Section 482 o CrPC says,
“Saving of inherent powers of High Court Nothing in this Code shall be deemed to limit or affect the inherent powers of the High Court to make such orders as may be necessary to give effect to any order under this Code, or to prevent abuse of the process of any Court or otherwise to secure the ends of justice."
Rules governing the petitions which pray for quashing of criminal proceedings
Section 482 of CrPC, which deals with the power of court to quash criminal proceedings, hasn’t given the details of that what exactly constitutes the inherent power of court. In that sense, the Code is very vague as it doesn’t lay out the grounds on which the foundations of the inherent power of court lay.

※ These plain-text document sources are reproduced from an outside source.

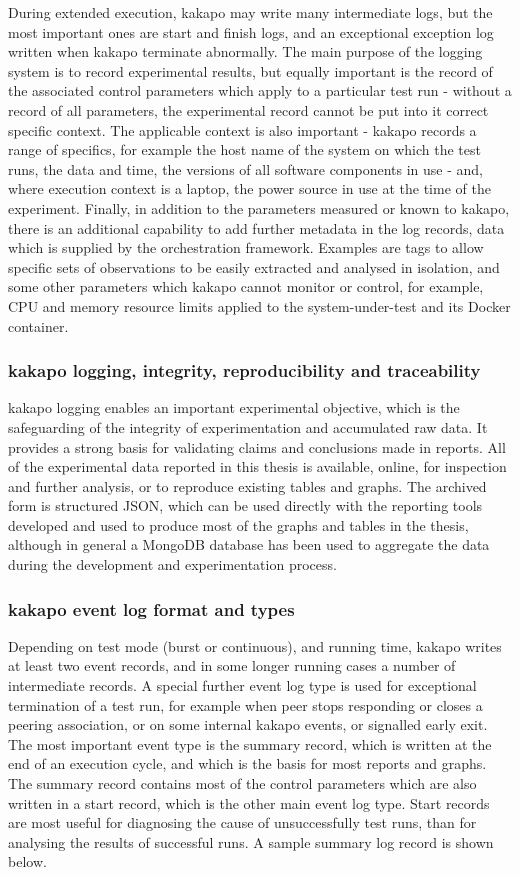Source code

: During extended execution, kakapo may write many intermediate logs, but the most important ones are start and finish logs, and an exceptional exception log written when kakapo terminate abnormally.
The main purpose  of the logging system is to record experimental results, but equally important is the record of the associated control parameters which apply to a particular test run - without a record of all parameters, the experimental record cannot be put into it correct specific context.
The applicable context is also important - kakapo records a range of specifics, for example the host name of the system on which the test runs, the data and time, the versions of all software components in use - and, where execution context is a laptop, the power source in use at the time of the experiment.
Finally, in addition to the parameters measured or known to kakapo, there is an additional capability to add further metadata in the log records, data which is supplied by the orchestration framework.
Examples are tags to allow specific sets of observations to be easily extracted and analysed in isolation, and some other parameters which kakapo cannot monitor or control, for example, CPU and memory resource limits applied to the system-under-test and its Docker container.

\subsubsection{kakapo logging, integrity, reproducibility and traceability}
kakapo logging enables an important experimental  objective, which is the safeguarding of the integrity of experimentation and accumulated raw data.
It provides a strong basis for validating claims and conclusions made in reports.
All of the experimental data reported in this thesis is available, online, for inspection and further analysis, or to reproduce existing  tables and graphs.
The archived form is structured JSON, which can be used directly with the reporting tools developed and used to produce most of the graphs and tables in the thesis, although in general a MongoDB database has been used to aggregate the data during the development and experimentation process.

\subsubsection{kakapo event log format and types}
Depending on test mode (burst or continuous), and running time, kakapo writes at least two event records, and in some longer running cases a number of intermediate records.
A special further event log type is used for exceptional termination of a test run, for example when peer stops responding or closes a peering association, or on some internal kakapo events, or signalled early exit.
The most important event type is the summary record, which is written at the end of an execution cycle, and which is the basis for most reports and graphs.
The summary record contains most of the control parameters which are also written in a start record, which is the other main event log type.
Start records are most useful for diagnosing the cause of unsuccessfully test runs, than for analysing the results of successful runs.
A sample summary log record is shown below.

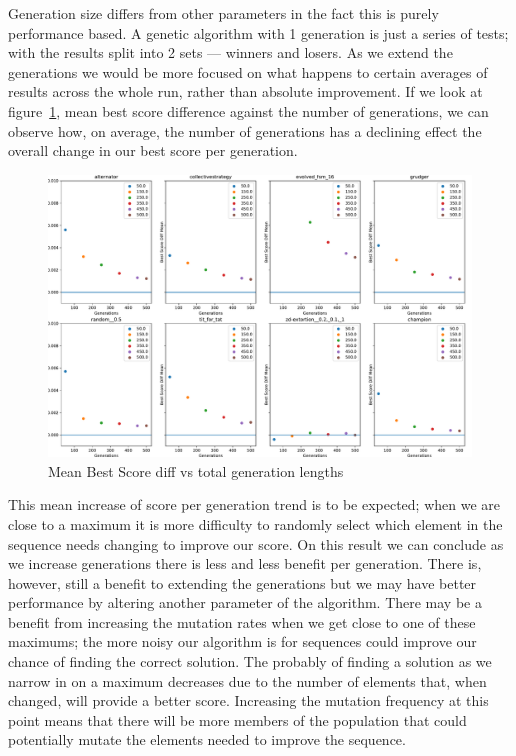 Generation size differs from other parameters in the fact this is purely performance based.
A genetic algorithm with 1 generation is just a series of tests;
with the results split into 2 sets --- winners and losers.
As we extend the generations we would be more focused on what happens to certain averages of results across the whole run, rather than absolute improvement.
If we look at figure~\ref{fig:GENS-mean-bs-diff-v-gens-all}, mean best score difference against the number of generations, we can observe how, on average, the number of generations has a declining effect the overall change in our best score per generation.

\begin{figure}[ht]
    \includegraphics[width=1.0\textwidth, center]{./img/plots/GENS_mean_bs_diff_v_gens_all.pdf}
    \caption{Mean Best Score diff vs total generation lengths}\label{fig:GENS-mean-bs-diff-v-gens-all}
\end{figure}

This mean increase of score per generation trend is to be expected;
when we are close to a maximum it is more difficulty to randomly select which element in the sequence needs changing to improve our score.
On this result we can conclude as we increase generations there is less and less benefit per generation.
There is, however, still a benefit to extending the generations but we may have better performance by altering another parameter of the algorithm.
There may be a benefit from increasing the mutation rates when we get close to one of these maximums;
the more noisy our algorithm is for sequences could improve our chance of finding the correct solution.
The probably of finding a solution as we narrow in on a maximum decreases due to the number of elements that, when changed, will provide a better score.
Increasing the mutation frequency at this point means that there will be more members of the population that could potentially mutate the elements needed to improve the sequence.

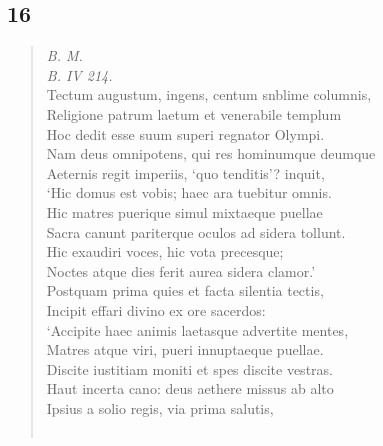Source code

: \documentclass[11pt, a4paper]{report}
\begin{document}
            \subsection*{16}
      \begin{verse}
      \textit{B. M.} \\ \textit{B. IV 214.} \\ Tectum augustum, ingens, centum snblime columnis, \\ Religione patrum laetum et venerabile templum \\ Hoc dedit esse suum superi regnator Olympi. \\ Nam deus omnipotens, qui res hominumque deumque \\ Aeternis regit imperiis, ‘quo tenditis’? inquit, \\ ‘Hic domus est vobis; haec ara tuebitur omnis. \\ Hic matres puerique simul mixtaeque puellae \\ Sacra canunt pariterque oculos ad sidera tollunt. \\ Hic exaudiri voces, hic vota precesque; \\ Noctes atque dies ferit aurea sidera clamor.’ \\ Postquam prima quies et facta silentia tectis, \\ Incipit effari divino ex ore sacerdos: \\ ‘Accipite haec animis laetasque advertite mentes, \\ Matres atque viri, pueri innuptaeque puellae. \\ Discite iustitiam moniti et spes discite vestras. \\ Haut incerta cano: deus aethere missus ab alto \\ Ipsius a solio regis, via prima salutis, \\ 
        ﻿\pagebreak 

\end{verse}
\end{document}
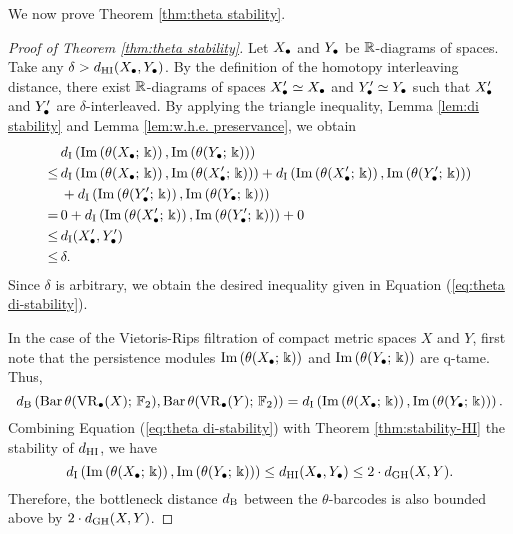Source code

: We now prove Theorem \ref{thm:theta stability}.

\begin{proof}[Proof of Theorem \ref{thm:theta stability}]
    Let $\Xfunc$ and $\Yfunc$ be $\R$-diagrams of spaces. Take any $\delta>\dhi(\Xfunc,\Yfunc)$. By the definition of the homotopy interleaving distance, there exist $\R$-diagrams of spaces $\Xfunc'\simeq \Xfunc$ and $\Yfunc'\simeq \Yfunc$ such that $\Xfunc'$ and $\Yfunc'$ are $\delta$-interleaved. By applying the triangle inequality, Lemma \ref{lem:di stability} and Lemma \ref{lem:w.h.e. preservance}, we obtain
    \begin{align*}
            &\di\left(\thetamodule{\Xfunc}, \thetamodule{\Yfunc}\right)\\
        \leq\, &  \di\left(\thetamodule{\Xfunc}, \thetamodule{\Xfunc'}\right)+
        \di\left(\thetamodule{\Xfunc'}, \thetamodule{\Yfunc'}\right)\\
        &+\di\left(\thetamodule{\Yfunc'}, \thetamodule{\Yfunc}\right)\\
        =\, & 0+\di\left(\thetamodule{\Xfunc'}, \thetamodule{\Yfunc'}\right)+0\\
        \leq \,& \di(\Xfunc',\Yfunc') \\
        \leq \,& \delta.
    \end{align*}
    Since $\delta$ is arbitrary, we obtain the desired inequality given in Equation (\ref{eq:theta di-stability}).

    In the case of the Vietoris-Rips filtration of compact metric spaces $X$ and $Y$, first note that the persistence modules $\thetamodule{\Xfunc}$ and $\thetamodule{\Yfunc}$ are q-tame. Thus, 
    \[\db\left(\thetabarc{X}, \thetabarc{Y}\right)=\di\left(\thetamodule{\Xfunc}, \thetamodule{\Yfunc}\right).\]
    Combining Equation (\ref{eq:theta di-stability}) with Theorem \ref{thm:stability-HI} the stability of $\dhi$, we have
    \[\di\left(\thetamodule{\Xfunc}, \thetamodule{\Yfunc}\right)\leq \dhi(\Xfunc,\Yfunc)\leq 2\cdot \dgh(X,Y).\]
    Therefore, the bottleneck distance $\db$ between the $\theta$-barcodes is also bounded above by $2\cdot \dgh(X,Y)$.
\end{proof}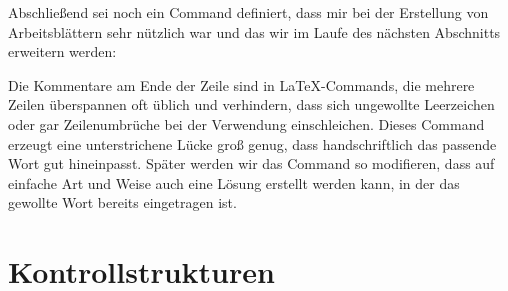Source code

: Abschließend sei noch ein Command definiert, dass mir bei der Erstellung von Arbeitsblättern sehr nützlich war und das wir im Laufe des nächsten Abschnitts erweitern werden:
\begin{latexlisting}
	\newcommand{\blank}[1]{%
		\underline{\phantom{#1#1#1}}%
	}
\end{latexlisting}
Die Kommentare am Ende der Zeile sind in \LaTeX{}-Commands, die mehrere Zeilen überspannen oft üblich und verhindern, dass sich ungewollte Leerzeichen oder gar Zeilenumbrüche bei der Verwendung einschleichen.
Dieses Command erzeugt eine unterstrichene Lücke groß genug, dass handschriftlich das passende Wort gut hineinpasst.
Später werden wir das Command so modifieren, dass auf einfache Art und Weise auch eine Lösung erstellt werden kann, in der das gewollte Wort bereits eingetragen ist.

\section{Kontrollstrukturen}

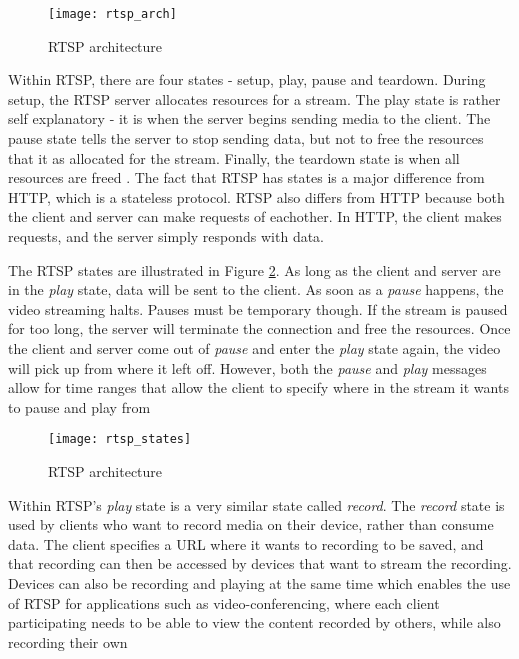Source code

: \documentclass[12pt]{article}
\begin{document}
\begin{figure}[htb]
  \begin{center}
    \texttt{[image: rtsp\_arch]}
    \caption{RTSP architecture}
    \label{fig:rtsp_arch}
  \end{center}
\end{figure}

Within RTSP, there are four states - setup, play, pause and teardown.  During setup, the RTSP server allocates resources for a stream.  The play state is rather self explanatory - it is when the server begins sending media to the client.  The pause state tells the server to stop sending data, but not to free the resources that it as allocated for the stream.  Finally, the teardown state is when all resources are freed \cite{rtsp_ieee}.  The fact that RTSP has states is a major difference from HTTP, which is a stateless protocol.  RTSP also differs from HTTP because both the client and server can make requests of eachother.  In HTTP, the client makes requests, and the server simply responds with data.

The RTSP states are illustrated in Figure \ref{fig:rtsp_states}.  As long as the client and server are in the \textit{play} state, data will be sent to the client.  As soon as a \textit{pause} happens, the video streaming halts.  Pauses must be temporary though.  If the stream is paused for too long, the server will terminate the connection and free the resources.  Once the client and server come out of \textit{pause} and enter the \textit{play} state again, the video will pick up from where it left off.  However, both the \textit{pause} and \textit{play} messages allow for time ranges that allow the client to specify where in the stream it wants to pause and play from \cite{rtsp_ieee}

\begin{figure}[htb]
  \begin{center}
    \texttt{[image: rtsp\_states]}
    \caption{RTSP architecture}
    \label{fig:rtsp_states}
  \end{center}
\end{figure}

Within RTSP's \textit{play} state is a very similar state called \textit{record}.  The \textit{record} state is used by clients who want to record media on their device, rather than consume data.  The client specifies a URL where it wants to recording to be saved, and that recording can then be accessed by devices that want to stream the recording.  Devices can also be recording and playing at the same time which enables the use of RTSP for applications such as video-conferencing, where each client participating needs to be able to view the content recorded by others, while also recording their own \cite{rtsp_ieee}
\end{document}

Furthermore, there has been consistent inconsistency in the judgments of the Supreme Court of India with regard to the application of Section 482 of CrPC. Consequently, the application of section 482 of CrPC is a very agitated issue in litigation along with being a strongly debated concept in the legal academic circles.
In the exercise of the extra-ordinary power or the inherent powers under Section 482 of the Code of Criminal Procedure, the following points are given wherein such power could be exercised either to prevent abuse of the process of any Court or otherwise to secure the ends of justice. The following points may consider by the Hon’ble high court of Chandigarh at the time of quashing the FIR
Section 482 of the code specifies that a High Court has got the power to act in any manner in order to make the two ends of justice meet.
Under this section, a High Court can quash an FIR if it thinks that the FIR which has been lodged is a false one and was done with the sole motive to defame and trouble the aggrieved person.
If any person has been implicated and accused of a non-compoundable offence then he can approach a High Court and file a Writ Petition under Article 226 of the Indian Constitution read with Section 482 of CrPC.
The burden of proof is on the petitioner to prove that he FIR has been lodged only for malicious reasons and to trouble the petitioner.
An FIR can be quashed in High court under section 482 crpc. Usually the grounds for quashing the fir are as follows:
Charge sheet is not produced even after 1–2 years of the fir being registered
There is clear proof that the FIR was registered as a counter fir, meaning that the accused in the present fir has already filed a previous fir as complainant against the same person who has filed the present fir.
There is crystal clear evidence that accused was not present at time of crime in that area or that the accused has the same name as that of the original perpetrator.